» WHAT YOU NEED TO DO: What you return should be the lines of the data containing "blob", each in full.
== == ==
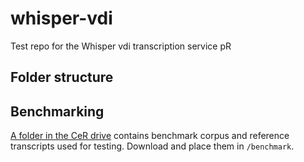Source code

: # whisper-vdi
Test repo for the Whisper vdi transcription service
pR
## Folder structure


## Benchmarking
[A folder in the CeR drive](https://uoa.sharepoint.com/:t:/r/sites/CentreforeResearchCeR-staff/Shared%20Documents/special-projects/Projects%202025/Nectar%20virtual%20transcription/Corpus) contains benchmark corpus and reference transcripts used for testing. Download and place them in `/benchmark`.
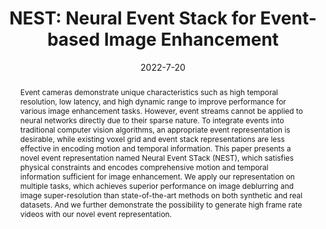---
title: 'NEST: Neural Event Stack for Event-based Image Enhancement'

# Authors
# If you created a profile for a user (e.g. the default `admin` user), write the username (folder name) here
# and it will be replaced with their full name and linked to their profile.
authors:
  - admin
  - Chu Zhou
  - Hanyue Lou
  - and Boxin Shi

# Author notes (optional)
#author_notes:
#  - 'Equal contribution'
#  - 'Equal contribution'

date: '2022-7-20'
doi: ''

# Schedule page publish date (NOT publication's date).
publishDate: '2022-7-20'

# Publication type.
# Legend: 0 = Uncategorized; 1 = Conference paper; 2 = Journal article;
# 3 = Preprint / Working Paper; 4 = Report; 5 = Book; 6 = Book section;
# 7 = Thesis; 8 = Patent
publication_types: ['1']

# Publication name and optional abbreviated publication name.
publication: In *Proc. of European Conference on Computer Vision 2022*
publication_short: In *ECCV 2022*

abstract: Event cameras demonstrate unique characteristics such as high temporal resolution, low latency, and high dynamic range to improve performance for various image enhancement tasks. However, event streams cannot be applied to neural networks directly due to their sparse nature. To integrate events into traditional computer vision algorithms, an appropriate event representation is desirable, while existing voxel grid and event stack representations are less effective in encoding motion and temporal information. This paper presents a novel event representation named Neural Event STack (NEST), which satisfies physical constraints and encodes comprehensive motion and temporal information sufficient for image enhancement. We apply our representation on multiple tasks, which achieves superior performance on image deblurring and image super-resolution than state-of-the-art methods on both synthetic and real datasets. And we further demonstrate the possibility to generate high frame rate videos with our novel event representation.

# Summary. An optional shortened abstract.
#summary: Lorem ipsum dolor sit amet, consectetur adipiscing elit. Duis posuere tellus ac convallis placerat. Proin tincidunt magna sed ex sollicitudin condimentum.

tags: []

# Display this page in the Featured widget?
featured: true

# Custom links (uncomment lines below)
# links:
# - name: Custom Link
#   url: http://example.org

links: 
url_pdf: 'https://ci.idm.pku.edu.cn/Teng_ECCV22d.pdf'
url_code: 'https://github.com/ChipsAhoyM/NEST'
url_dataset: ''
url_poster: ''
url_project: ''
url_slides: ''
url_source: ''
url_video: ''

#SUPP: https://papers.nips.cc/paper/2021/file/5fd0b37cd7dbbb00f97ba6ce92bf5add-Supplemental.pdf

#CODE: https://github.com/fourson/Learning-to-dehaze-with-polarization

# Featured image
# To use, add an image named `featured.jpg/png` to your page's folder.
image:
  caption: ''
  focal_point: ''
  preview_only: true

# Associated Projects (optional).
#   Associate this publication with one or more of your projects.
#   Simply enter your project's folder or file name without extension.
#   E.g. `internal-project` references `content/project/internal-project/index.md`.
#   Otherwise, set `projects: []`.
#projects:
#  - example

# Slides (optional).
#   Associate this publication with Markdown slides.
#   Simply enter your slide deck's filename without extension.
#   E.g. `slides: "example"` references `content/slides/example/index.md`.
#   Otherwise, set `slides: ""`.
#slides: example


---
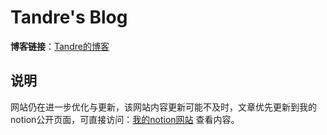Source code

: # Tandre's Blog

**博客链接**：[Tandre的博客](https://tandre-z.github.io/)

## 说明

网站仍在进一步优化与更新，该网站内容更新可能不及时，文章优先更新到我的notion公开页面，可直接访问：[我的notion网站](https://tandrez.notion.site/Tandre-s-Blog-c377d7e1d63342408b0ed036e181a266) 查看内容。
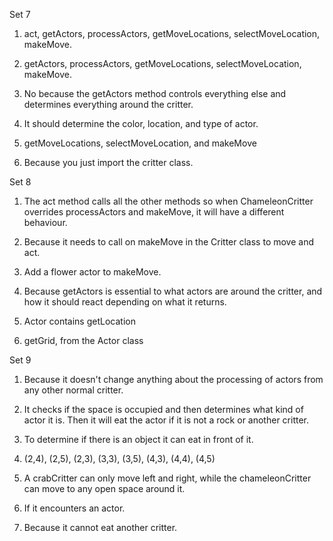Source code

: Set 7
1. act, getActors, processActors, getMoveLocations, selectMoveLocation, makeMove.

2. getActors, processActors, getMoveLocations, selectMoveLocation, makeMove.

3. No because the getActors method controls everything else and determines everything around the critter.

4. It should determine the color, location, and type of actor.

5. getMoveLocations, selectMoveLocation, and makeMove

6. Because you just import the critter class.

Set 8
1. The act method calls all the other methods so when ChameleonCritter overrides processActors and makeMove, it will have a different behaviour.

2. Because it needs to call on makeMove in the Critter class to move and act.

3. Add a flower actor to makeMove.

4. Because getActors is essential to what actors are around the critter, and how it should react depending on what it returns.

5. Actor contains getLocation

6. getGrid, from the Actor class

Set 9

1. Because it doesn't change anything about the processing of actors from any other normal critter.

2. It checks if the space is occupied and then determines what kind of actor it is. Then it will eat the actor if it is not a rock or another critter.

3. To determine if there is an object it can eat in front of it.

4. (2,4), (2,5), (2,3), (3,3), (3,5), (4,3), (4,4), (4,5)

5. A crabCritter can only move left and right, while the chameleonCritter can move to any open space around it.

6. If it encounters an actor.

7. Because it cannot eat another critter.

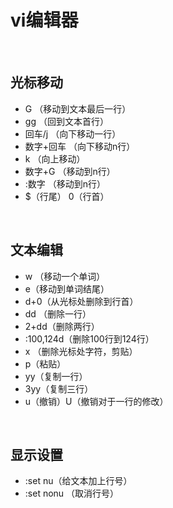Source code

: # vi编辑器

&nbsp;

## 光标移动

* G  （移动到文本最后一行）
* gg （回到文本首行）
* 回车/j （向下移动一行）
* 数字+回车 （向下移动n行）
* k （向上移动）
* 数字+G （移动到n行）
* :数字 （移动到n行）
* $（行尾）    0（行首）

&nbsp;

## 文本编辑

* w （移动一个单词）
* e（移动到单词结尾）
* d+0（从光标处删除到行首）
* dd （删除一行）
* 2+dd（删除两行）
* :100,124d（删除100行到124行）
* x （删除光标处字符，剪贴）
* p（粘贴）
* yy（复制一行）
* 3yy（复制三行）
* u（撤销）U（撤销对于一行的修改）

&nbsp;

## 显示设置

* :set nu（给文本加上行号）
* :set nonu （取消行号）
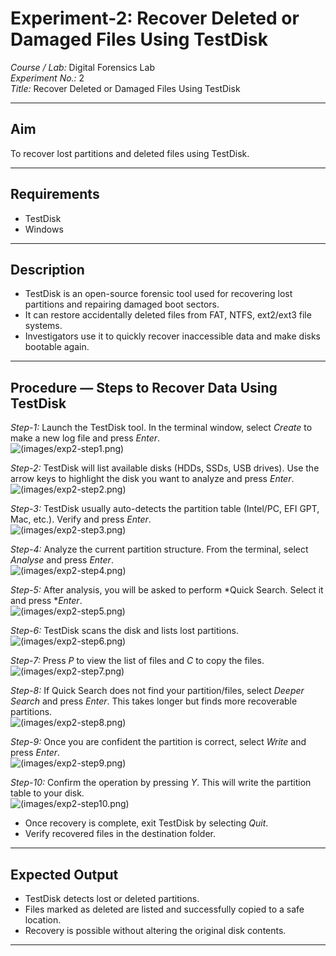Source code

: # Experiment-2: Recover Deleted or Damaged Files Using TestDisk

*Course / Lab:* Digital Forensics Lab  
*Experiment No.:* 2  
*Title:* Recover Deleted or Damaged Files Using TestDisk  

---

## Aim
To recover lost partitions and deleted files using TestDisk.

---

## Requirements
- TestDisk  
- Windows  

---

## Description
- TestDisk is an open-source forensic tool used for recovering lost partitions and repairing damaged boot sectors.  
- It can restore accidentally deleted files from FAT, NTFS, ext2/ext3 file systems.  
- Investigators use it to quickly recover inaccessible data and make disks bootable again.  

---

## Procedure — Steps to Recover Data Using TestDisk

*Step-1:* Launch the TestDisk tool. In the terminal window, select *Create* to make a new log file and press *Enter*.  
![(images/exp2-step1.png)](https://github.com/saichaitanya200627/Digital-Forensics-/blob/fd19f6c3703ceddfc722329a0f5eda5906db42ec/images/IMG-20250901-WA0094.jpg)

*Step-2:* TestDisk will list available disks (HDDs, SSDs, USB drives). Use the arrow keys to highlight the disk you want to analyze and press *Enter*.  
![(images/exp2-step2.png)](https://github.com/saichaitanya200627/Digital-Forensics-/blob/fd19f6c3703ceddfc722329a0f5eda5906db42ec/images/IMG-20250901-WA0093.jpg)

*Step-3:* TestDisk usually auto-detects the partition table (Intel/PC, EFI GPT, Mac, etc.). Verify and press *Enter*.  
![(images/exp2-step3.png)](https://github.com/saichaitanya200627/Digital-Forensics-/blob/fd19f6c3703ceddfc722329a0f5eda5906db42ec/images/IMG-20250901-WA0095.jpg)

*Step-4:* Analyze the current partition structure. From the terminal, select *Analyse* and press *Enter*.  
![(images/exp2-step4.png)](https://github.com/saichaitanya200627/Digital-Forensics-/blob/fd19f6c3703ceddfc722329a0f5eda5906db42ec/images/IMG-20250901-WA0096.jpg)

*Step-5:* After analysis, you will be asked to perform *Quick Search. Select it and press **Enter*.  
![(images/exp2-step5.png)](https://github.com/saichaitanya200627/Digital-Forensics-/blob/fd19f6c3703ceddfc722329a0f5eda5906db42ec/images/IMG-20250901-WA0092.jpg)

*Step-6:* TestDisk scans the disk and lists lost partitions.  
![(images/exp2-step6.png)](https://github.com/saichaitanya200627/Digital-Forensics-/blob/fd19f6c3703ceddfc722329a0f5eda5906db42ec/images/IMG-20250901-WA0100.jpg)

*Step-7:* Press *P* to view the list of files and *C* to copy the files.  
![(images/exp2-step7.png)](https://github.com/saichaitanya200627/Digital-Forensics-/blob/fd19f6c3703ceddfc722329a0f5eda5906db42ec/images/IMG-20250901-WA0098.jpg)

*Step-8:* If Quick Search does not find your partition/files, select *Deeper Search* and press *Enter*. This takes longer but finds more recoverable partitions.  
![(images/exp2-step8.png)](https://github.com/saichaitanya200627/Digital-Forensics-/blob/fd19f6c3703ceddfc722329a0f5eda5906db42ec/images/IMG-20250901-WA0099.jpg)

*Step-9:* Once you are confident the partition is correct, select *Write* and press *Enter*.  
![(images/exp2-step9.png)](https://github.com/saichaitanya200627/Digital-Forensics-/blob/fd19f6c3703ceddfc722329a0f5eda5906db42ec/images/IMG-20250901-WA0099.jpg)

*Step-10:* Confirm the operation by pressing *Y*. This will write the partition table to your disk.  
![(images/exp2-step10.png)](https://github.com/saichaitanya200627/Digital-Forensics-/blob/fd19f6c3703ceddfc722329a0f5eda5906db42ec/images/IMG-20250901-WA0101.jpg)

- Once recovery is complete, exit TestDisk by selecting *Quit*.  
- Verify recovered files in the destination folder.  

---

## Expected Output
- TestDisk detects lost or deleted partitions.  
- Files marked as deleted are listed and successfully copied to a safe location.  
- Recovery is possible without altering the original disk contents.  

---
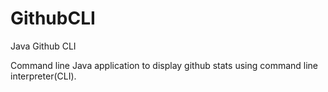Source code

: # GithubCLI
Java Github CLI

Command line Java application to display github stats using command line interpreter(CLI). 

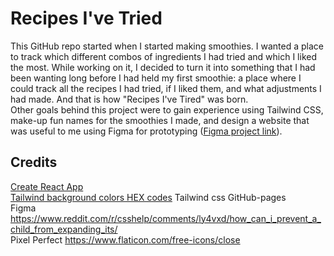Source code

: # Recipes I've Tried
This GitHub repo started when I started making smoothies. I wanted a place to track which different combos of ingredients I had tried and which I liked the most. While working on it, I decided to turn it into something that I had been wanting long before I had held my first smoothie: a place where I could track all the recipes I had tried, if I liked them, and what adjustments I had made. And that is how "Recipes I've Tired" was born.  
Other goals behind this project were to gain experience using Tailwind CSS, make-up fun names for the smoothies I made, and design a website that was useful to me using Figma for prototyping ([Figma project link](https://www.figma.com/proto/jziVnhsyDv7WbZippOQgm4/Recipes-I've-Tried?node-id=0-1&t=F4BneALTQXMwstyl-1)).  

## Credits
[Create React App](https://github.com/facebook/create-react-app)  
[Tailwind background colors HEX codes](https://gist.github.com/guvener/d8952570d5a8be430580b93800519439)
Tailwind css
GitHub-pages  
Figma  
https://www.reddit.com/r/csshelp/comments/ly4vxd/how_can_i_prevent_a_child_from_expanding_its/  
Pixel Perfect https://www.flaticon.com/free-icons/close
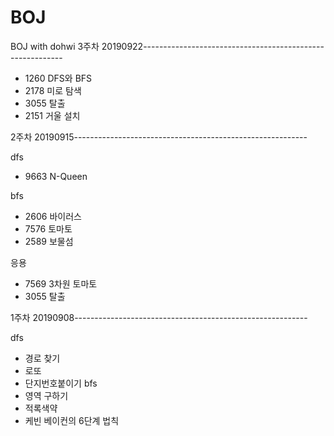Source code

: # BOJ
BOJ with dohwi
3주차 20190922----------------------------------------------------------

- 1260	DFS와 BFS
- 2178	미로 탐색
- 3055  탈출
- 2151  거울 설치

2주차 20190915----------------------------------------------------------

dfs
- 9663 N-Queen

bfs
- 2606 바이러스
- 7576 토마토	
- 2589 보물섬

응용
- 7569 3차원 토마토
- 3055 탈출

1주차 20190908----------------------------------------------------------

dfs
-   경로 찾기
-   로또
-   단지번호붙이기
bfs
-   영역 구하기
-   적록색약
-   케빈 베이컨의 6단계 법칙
== == ==
» TASK RESPONSE:
![(images/exp2-step1.png)](https://github.com/saichaitanya200627/Digital-Forensics-/blob/fd19f6c3703ceddfc722329a0f5eda5906db42ec/images/IMG-20250901-WA0094.jpg)
![(images/exp2-step2.png)](https://github.com/saichaitanya200627/Digital-Forensics-/blob/fd19f6c3703ceddfc722329a0f5eda5906db42ec/images/IMG-20250901-WA0093.jpg)
![(images/exp2-step3.png)](https://github.com/saichaitanya200627/Digital-Forensics-/blob/fd19f6c3703ceddfc722329a0f5eda5906db42ec/images/IMG-20250901-WA0095.jpg)
![(images/exp2-step4.png)](https://github.com/saichaitanya200627/Digital-Forensics-/blob/fd19f6c3703ceddfc722329a0f5eda5906db42ec/images/IMG-20250901-WA0096.jpg)
![(images/exp2-step5.png)](https://github.com/saichaitanya200627/Digital-Forensics-/blob/fd19f6c3703ceddfc722329a0f5eda5906db42ec/images/IMG-20250901-WA0092.jpg)
![(images/exp2-step6.png)](https://github.com/saichaitanya200627/Digital-Forensics-/blob/fd19f6c3703ceddfc722329a0f5eda5906db42ec/images/IMG-20250901-WA0100.jpg)
![(images/exp2-step7.png)](https://github.com/saichaitanya200627/Digital-Forensics-/blob/fd19f6c3703ceddfc722329a0f5eda5906db42ec/images/IMG-20250901-WA0098.jpg)
![(images/exp2-step8.png)](https://github.com/saichaitanya200627/Digital-Forensics-/blob/fd19f6c3703ceddfc722329a0f5eda5906db42ec/images/IMG-20250901-WA0099.jpg)
![(images/exp2-step9.png)](https://github.com/saichaitanya200627/Digital-Forensics-/blob/fd19f6c3703ceddfc722329a0f5eda5906db42ec/images/IMG-20250901-WA0099.jpg)
![(images/exp2-step10.png)](https://github.com/saichaitanya200627/Digital-Forensics-/blob/fd19f6c3703ceddfc722329a0f5eda5906db42ec/images/IMG-20250901-WA0101.jpg)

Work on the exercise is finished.